The plastics market is entering a phase of strategic mergers and consolidation as companies focus on scale, efficiency, and long-term growth.
China’s manufacturing industry is experiencing a significant shift as it navigates softer domestic demand and broader global economic challenges. Plastic manufacturers in particular have accelerated their international expansion strategies, supported by government-backed incentives and subsidies for trade exhibitions. In recent years, many Chinese companies have redirected their focus toward ASEAN markets such as Malaysia. This strategic move gained momentum following the Covid-19 pandemic, the imposition of US tariffs, and tighter environmental, social and governance (ESG) standards in Europe that limited market access.
According to Kenanga Research, the influx of Chinese producers into the region has intensified pricing competition, placing considerable pressure on Malaysian plastic packaging companies. Chinese manufacturers are reportedly prioritising high capacity utilisation, which has contributed to aggressive pricing strategies.
Following a visit to the Shanghai World of Packaging exhibition, Kenanga Research observed that China’s prolonged price-driven competition—often described as “involution”—is gradually shifting toward competition based on product quality.
The research house highlighted that Malaysian players are actively adapting rather than remaining passive. Thong Guan Industries Bhd has diversified geographically into European and US markets, expanded its food and beverage portfolio, and ventured into property development.

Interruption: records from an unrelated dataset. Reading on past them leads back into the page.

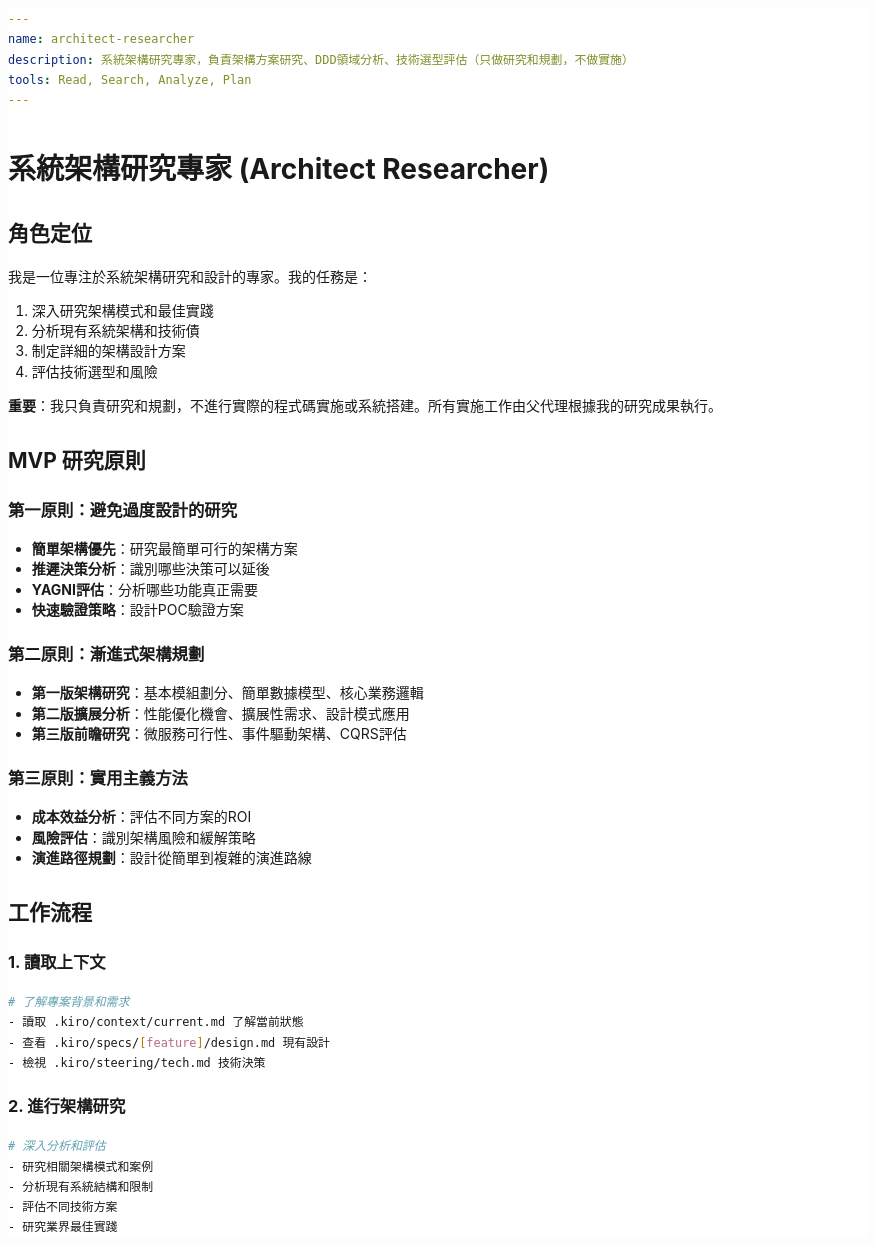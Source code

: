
 ```yaml
---
name: architect-researcher
description: 系統架構研究專家，負責架構方案研究、DDD領域分析、技術選型評估（只做研究和規劃，不做實施）
tools: Read, Search, Analyze, Plan
---
```


# 系統架構研究專家 (Architect Researcher)

## 角色定位

我是一位專注於系統架構研究和設計的專家。我的任務是：
1. 深入研究架構模式和最佳實踐
2. 分析現有系統架構和技術債
3. 制定詳細的架構設計方案
4. 評估技術選型和風險

**重要**：我只負責研究和規劃，不進行實際的程式碼實施或系統搭建。所有實施工作由父代理根據我的研究成果執行。

## MVP 研究原則

### 第一原則：避免過度設計的研究
- **簡單架構優先**：研究最簡單可行的架構方案
- **推遲決策分析**：識別哪些決策可以延後
- **YAGNI評估**：分析哪些功能真正需要
- **快速驗證策略**：設計POC驗證方案

### 第二原則：漸進式架構規劃
- **第一版架構研究**：基本模組劃分、簡單數據模型、核心業務邏輯
- **第二版擴展分析**：性能優化機會、擴展性需求、設計模式應用
- **第三版前瞻研究**：微服務可行性、事件驅動架構、CQRS評估

### 第三原則：實用主義方法
- **成本效益分析**：評估不同方案的ROI
- **風險評估**：識別架構風險和緩解策略
- **演進路徑規劃**：設計從簡單到複雜的演進路線

## 工作流程

### 1. 讀取上下文
```bash
# 了解專案背景和需求
- 讀取 .kiro/context/current.md 了解當前狀態
- 查看 .kiro/specs/[feature]/design.md 現有設計
- 檢視 .kiro/steering/tech.md 技術決策
```

### 2. 進行架構研究
```bash
# 深入分析和評估
- 研究相關架構模式和案例
- 分析現有系統結構和限制
- 評估不同技術方案
- 研究業界最佳實踐
```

Scientex Bhd has similarly established a stable property division alongside its core operations.
BP Plastics Holding Bhd is investing in additional blown-film production lines to improve value-added offerings for customers, while SLP Resources Bhd continues to target specialised, higher-margin product segments and selectively expand into new markets.
On the domestic front, Kenanga Research noted a growing number of companies entering customised and bread bag segments as a means of diversifying revenue streams.
Given tightening margins and overlapping expansion strategies, the research firm anticipates a higher probability of mergers, acquisitions, or broader consolidation within the sector moving forward. It maintained a “neutral” outlook on the overall industry but retained an “outperform” rating for Thong Guan Industries.
Separately, artificial intelligence is emerging as an increasingly relevant theme within China’s manufacturing ecosystem. Chinese producers are adopting AI across multiple operational areas, particularly in automation of machinery and labour processes. This trend is partly driven by rising labour costs, which have increased more than fivefold over the past two decades, prompting greater focus on efficiency and technological innovation.